高齢化率26%の県都で、口座振替と納付書が並んで届いた七月


今回のNOTEは、宇都宮市が令和8年7月3日に公表した介護保険料納入通知書への納付書「誤同封」事案を入り口に、なぜ人口50万人規模の中核市で517人分の同封ミスが起きるのか、その背景にある高齢化と事務量の増加、他自治体の類似事例、そして現場のケアマネジャーや家族に何が起きるのかを整理します。

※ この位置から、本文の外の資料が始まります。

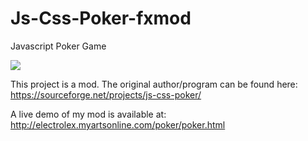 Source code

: # Js-Css-Poker-fxmod
Javascript Poker Game

<img src="https://i.imgur.com/IM84AwC.png">

This project is a mod. The original author/program can be found here: https://sourceforge.net/projects/js-css-poker/

A live demo of my mod is available at: http://electrolex.myartsonline.com/poker/poker.html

二重チェックだけでは足りない再発防止の考え方と、明日からの見守りに落ちる打ち手まで、静かに辿ります。


517人という数字の重さ

栃木県宇都宮市は令和8年7月3日、令和8年度介護保険料納入通知書に、本来同封する必要のなかった納付書を誤って入れていたと公表しました。対象は、令和8年2月中旬から6月上旬までに口座振替の依頼をした517人です。市は同封の納付書を使わず破棄するよう案内し、第1期以降は指定口座から振替になると説明しています。

宇都宮市の普通徴収は、7月から翌年2月までの8回納期で、市役所、金融機関、コンビニ、スマートフォン決済、口座振替のいずれかで納める仕組みになっています。今回問題になったのは、その普通徴収の中で「これから口座振替に切り替わる」ちょうど境目の人たちでした。安定運用に入った人ではなく、手続きの途中でシステムを跨いだ人です。

宇都宮市の総人口は令和8年6月1日時点でおよそ50万9千人。2020年国勢調査ベースの高齢化率は25.9%で、2050年には36.1%に達し、およそ10人に4人が高齢者になると推計されています。65歳以上の第1号被保険者はざっと13万人前後。この母数の中の517人は0.4%に届きません。率で見れば小さい。ただ、介護保険料の通知は、年金・所得段階・世帯課税状況・口座情報がひとつの紙に集約された、行政文書の中でもかなり読解負荷の高いものです。数字の小ささと、心理的な重さは、一致しません。